At the dawn of this new semester, I thought it would be appropriate to discuss (and vent) openly about certain aspects of class etiquette that go unmentioned in a general sense. We all know the pros and cons of small versus large class sizes. When you're in a large lecture, it's harder to pay attention, but you can sit in the back, read the newspaper and giggle at the wittiness of the Life columnists without fear of censure. But small classes can be fun too; it's easier to make friends, and the professor knows your name and actually remembers you when he or she sees you around. But unfortunately, it is when you are in a small room with the same people for several months and no way of escape for an hour and fifteen minutes that you discover how impatient you really are with people's annoying behavior. Especially if there are no windows.
It all begins 20 minutes into the first day of class. You stroll in with an optimistic attitude about how cool this new class is going to be, and then as the awkward ice-breaker introductions are finishing, you can single out who's going to bug you twice a week until May 1. To make it easy for everyone to identify the heinously obnoxious, I have compiled a list of the "types" of annoying persons you may meet in your discussion sections or seminar classes. You'll thank me later for bringing this to your attention before the drop deadline.
There's the classmate with the laugh that is so loud and long-winded that this person must solely be referred to as "the Laugh." The Laugh does not only have a horribly unattractive cackle, but he laughs at the most inappropriate times and for longer than normal humans ever should, especially when responding to jokes that aren't funny or to his own attempts at humor. To give the Laugh some credit, at least he shows up to class with a smile on his face. But that's all the credit he gets because he should wise up --- his outbursts make everyone wince.
Another stereotypically irritating kid is the Suck Up. The Suck Up achieves self-validation by flattering the professor on anything from assigning an interesting project to his previous accolades and published works. What the Suck Up doesn't realize is that these compliments are equally as valuable to the professor's opinion of her if they are divulged during office hours, and the Suck Up will get a lot less class eye-rolling as a reaction to her announcement if she holds it in for the time being. The best part about the Suck Up is that when the professor wises up to her conniving ways, he usually calls her out in front of the class, creating magically uncomfortable, yet self-validating moments of class time.
And I can't neglect to mention the provider of irrelevant comments who mysteriously appears in every class you'll take. At least this person (or persons) keeps discussion going and sometimes you can even learn from them.

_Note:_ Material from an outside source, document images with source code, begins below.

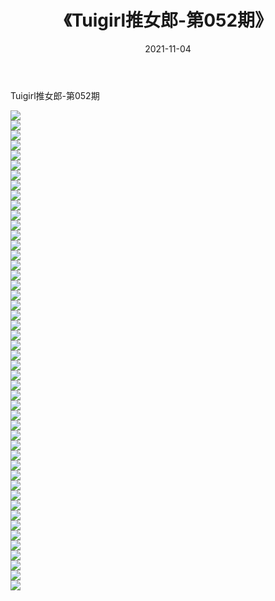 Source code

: ﻿---
layout: post
title:  《Tuigirl推女郎-第052期》
date:   2021-11-04
img: http://imgx.orgx.ga/漏D/网络美图/2021/Tuigirl推女郎-第052期/000.jpg
categories: [美女, 清纯, 唯美]
---

Tuigirl推女郎-第052期

  ![](http://imgx.orgx.ga/漏D/网络美图/2021/Tuigirl推女郎-第052期/001.jpg) <br> ![](http://imgx.orgx.ga/漏D/网络美图/2021/Tuigirl推女郎-第052期/002.jpg) <br> ![](http://imgx.orgx.ga/漏D/网络美图/2021/Tuigirl推女郎-第052期/003.jpg) <br> ![](http://imgx.orgx.ga/漏D/网络美图/2021/Tuigirl推女郎-第052期/004.jpg) <br> ![](http://imgx.orgx.ga/漏D/网络美图/2021/Tuigirl推女郎-第052期/005.jpg) <br> ![](http://imgx.orgx.ga/漏D/网络美图/2021/Tuigirl推女郎-第052期/006.jpg) <br> ![](http://imgx.orgx.ga/漏D/网络美图/2021/Tuigirl推女郎-第052期/007.jpg) <br> ![](http://imgx.orgx.ga/漏D/网络美图/2021/Tuigirl推女郎-第052期/008.jpg) <br> ![](http://imgx.orgx.ga/漏D/网络美图/2021/Tuigirl推女郎-第052期/009.jpg) <br> ![](http://imgx.orgx.ga/漏D/网络美图/2021/Tuigirl推女郎-第052期/010.jpg) <br> ![](http://imgx.orgx.ga/漏D/网络美图/2021/Tuigirl推女郎-第052期/011.jpg) <br> ![](http://imgx.orgx.ga/漏D/网络美图/2021/Tuigirl推女郎-第052期/012.jpg) <br> ![](http://imgx.orgx.ga/漏D/网络美图/2021/Tuigirl推女郎-第052期/013.jpg) <br> ![](http://imgx.orgx.ga/漏D/网络美图/2021/Tuigirl推女郎-第052期/014.jpg) <br> ![](http://imgx.orgx.ga/漏D/网络美图/2021/Tuigirl推女郎-第052期/015.jpg) <br> ![](http://imgx.orgx.ga/漏D/网络美图/2021/Tuigirl推女郎-第052期/016.jpg) <br> ![](http://imgx.orgx.ga/漏D/网络美图/2021/Tuigirl推女郎-第052期/017.jpg) <br> ![](http://imgx.orgx.ga/漏D/网络美图/2021/Tuigirl推女郎-第052期/018.jpg) <br> ![](http://imgx.orgx.ga/漏D/网络美图/2021/Tuigirl推女郎-第052期/019.jpg) <br> ![](http://imgx.orgx.ga/漏D/网络美图/2021/Tuigirl推女郎-第052期/020.jpg) <br> ![](http://imgx.orgx.ga/漏D/网络美图/2021/Tuigirl推女郎-第052期/021.jpg) <br> ![](http://imgx.orgx.ga/漏D/网络美图/2021/Tuigirl推女郎-第052期/022.jpg) <br> ![](http://imgx.orgx.ga/漏D/网络美图/2021/Tuigirl推女郎-第052期/023.jpg) <br> ![](http://imgx.orgx.ga/漏D/网络美图/2021/Tuigirl推女郎-第052期/024.jpg) <br> ![](http://imgx.orgx.ga/漏D/网络美图/2021/Tuigirl推女郎-第052期/025.jpg) <br> ![](http://imgx.orgx.ga/漏D/网络美图/2021/Tuigirl推女郎-第052期/026.jpg) <br> ![](http://imgx.orgx.ga/漏D/网络美图/2021/Tuigirl推女郎-第052期/027.jpg) <br> ![](http://imgx.orgx.ga/漏D/网络美图/2021/Tuigirl推女郎-第052期/028.jpg) <br> ![](http://imgx.orgx.ga/漏D/网络美图/2021/Tuigirl推女郎-第052期/029.jpg) <br> ![](http://imgx.orgx.ga/漏D/网络美图/2021/Tuigirl推女郎-第052期/030.jpg) <br> ![](http://imgx.orgx.ga/漏D/网络美图/2021/Tuigirl推女郎-第052期/031.jpg) <br> ![](http://imgx.orgx.ga/漏D/网络美图/2021/Tuigirl推女郎-第052期/032.jpg) <br> ![](http://imgx.orgx.ga/漏D/网络美图/2021/Tuigirl推女郎-第052期/033.jpg) <br> ![](http://imgx.orgx.ga/漏D/网络美图/2021/Tuigirl推女郎-第052期/034.jpg) <br> ![](http://imgx.orgx.ga/漏D/网络美图/2021/Tuigirl推女郎-第052期/035.jpg) <br> ![](http://imgx.orgx.ga/漏D/网络美图/2021/Tuigirl推女郎-第052期/036.jpg) <br> ![](http://imgx.orgx.ga/漏D/网络美图/2021/Tuigirl推女郎-第052期/037.jpg) <br> ![](http://imgx.orgx.ga/漏D/网络美图/2021/Tuigirl推女郎-第052期/038.jpg) <br> ![](http://imgx.orgx.ga/漏D/网络美图/2021/Tuigirl推女郎-第052期/039.jpg) <br> ![](http://imgx.orgx.ga/漏D/网络美图/2021/Tuigirl推女郎-第052期/040.jpg) <br> ![](http://imgx.orgx.ga/漏D/网络美图/2021/Tuigirl推女郎-第052期/041.jpg) <br> ![](http://imgx.orgx.ga/漏D/网络美图/2021/Tuigirl推女郎-第052期/042.jpg) <br> ![](http://imgx.orgx.ga/漏D/网络美图/2021/Tuigirl推女郎-第052期/043.jpg) <br> ![](http://imgx.orgx.ga/漏D/网络美图/2021/Tuigirl推女郎-第052期/044.jpg) <br> ![](http://imgx.orgx.ga/漏D/网络美图/2021/Tuigirl推女郎-第052期/045.jpg) <br> ![](http://imgx.orgx.ga/漏D/网络美图/2021/Tuigirl推女郎-第052期/046.jpg) <br> ![](http://imgx.orgx.ga/漏D/网络美图/2021/Tuigirl推女郎-第052期/047.jpg) <br> ![](http://imgx.orgx.ga/漏D/网络美图/2021/Tuigirl推女郎-第052期/048.jpg) <br> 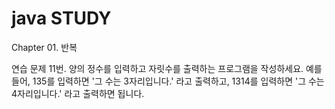 # java STUDY

Chapter 01. 반복

연습 문제 11번. 양의 정수를 입력하고 자릿수를 출력하는 프로그램을 작성하세요. 예를 들어, 135를 입력하면 '그 수는 3자리입니다.' 라고 출력하고, 1314를 입력하면 '그 수는 4자리입니다.' 라고 출력하면 됩니다.
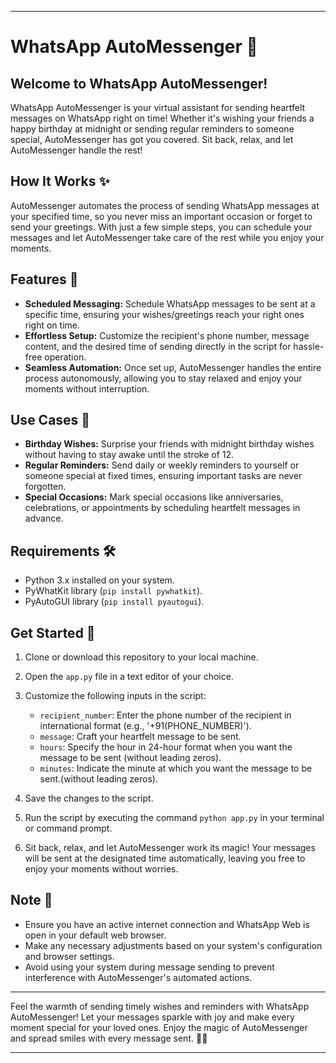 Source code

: 
---

# WhatsApp AutoMessenger 🌟

## Welcome to WhatsApp AutoMessenger!

WhatsApp AutoMessenger is your virtual assistant for sending heartfelt messages on WhatsApp right on time! Whether it's wishing your friends a happy birthday at midnight or sending regular reminders to someone special, AutoMessenger has got you covered. Sit back, relax, and let AutoMessenger handle the rest!

## How It Works ✨

AutoMessenger automates the process of sending WhatsApp messages at your specified time, so you never miss an important occasion or forget to send your greetings. With just a few simple steps, you can schedule your messages and let AutoMessenger take care of the rest while you enjoy your moments.

## Features 🚀

- **Scheduled Messaging:** Schedule WhatsApp messages to be sent at a specific time, ensuring your wishes/greetings reach your right ones right on time.
- **Effortless Setup:** Customize the recipient's phone number, message content, and the desired time of sending directly in the script for hassle-free operation.
- **Seamless Automation:** Once set up, AutoMessenger handles the entire process autonomously, allowing you to stay relaxed and enjoy your moments without interruption.

## Use Cases 🎉

- **Birthday Wishes:** Surprise your friends with midnight birthday wishes without having to stay awake until the stroke of 12.
- **Regular Reminders:** Send daily or weekly reminders to yourself or someone special at fixed times, ensuring important tasks are never forgotten.
- **Special Occasions:** Mark special occasions like anniversaries, celebrations, or appointments by scheduling heartfelt messages in advance.

## Requirements 🛠️

- Python 3.x installed on your system.
- PyWhatKit library (`pip install pywhatkit`).
- PyAutoGUI library (`pip install pyautogui`).

## Get Started 🚀

1. Clone or download this repository to your local machine.

2. Open the `app.py` file in a text editor of your choice.

3. Customize the following inputs in the script:
    - `recipient_number`: Enter the phone number of the recipient in international format (e.g., '+91(PHONE_NUMBER)').
    - `message`: Craft your heartfelt message to be sent.
    - `hours`: Specify the hour in 24-hour format when you want the message to be sent (without leading zeros).
    - `minutes`: Indicate the minute at which you want the message to be sent.(without leading zeros).

4. Save the changes to the script.

5. Run the script by executing the command `python app.py` in your terminal or command prompt.

6. Sit back, relax, and let AutoMessenger work its magic! Your messages will be sent at the designated time automatically, leaving you free to enjoy your moments without worries.

## Note 📝

- Ensure you have an active internet connection and WhatsApp Web is open in your default web browser.
- Make any necessary adjustments based on your system's configuration and browser settings.
- Avoid using your system during message sending to prevent interference with AutoMessenger's automated actions.

---

Feel the warmth of sending timely wishes and reminders with WhatsApp AutoMessenger! Let your messages sparkle with joy and make every moment special for your loved ones. Enjoy the magic of AutoMessenger and spread smiles with every message sent. 🌟✨

---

Closely related by habit to the one who won't shut up is the Bragger. The Bragger has read every novel in the literary canon and likes to peruse critical and philosophical theory in his spare time so he can relate everything he knows to the reading for class. Though the Bragger is tiresome, his enthusiasm about the subject can be contagious, and sometimes it's fun to do outside reading of your own to out-do him in the next class discussion.
And then there is Disturbing Doodler. Disturbing Doodlers are a quieter bunch and are hard to identify because you must sit next to or behind them to reveal them. These closet artists create frightening, murderous drawings in their notebooks or even etchings in desks themselves. What's great about Disturbing Doodler is that he is so intent on his artwork that he rarely opens his mouth. Also, it's morbidly fascinating to watch him draw, which is beneficial if you want to tune out the rest of the class.
And last, but not least, there's Brand-Name Flaunter. Brand-Name Flaunter carries her books in a LongChamps bag and you can't see her eyes behind her Chanel sunglasses. Her pen probably cost $200, if there is such a thing, and she keeps it in her Kate Spade pencil case. The nice thing about Brand-Name Flaunter is that she has often spent the day before at Clemons studying with her posse of attractive male friends and she only feels like talking when she decides she has something relevant to say or after she stops texting from her rhinestone-encrusted cell phone.
In closing, I would like to note that, in my opinion, making friends in class doesn't happen enough, though I have met some of my best friends through casual conversation in Cabell. So when you see Disturbing Doodler walking around Grounds, at least give him a courtesy smile. And of course, everything I have just written is merely fiction and all similarities to persons alive or dead are a coincidence and not based on real people or events. Right.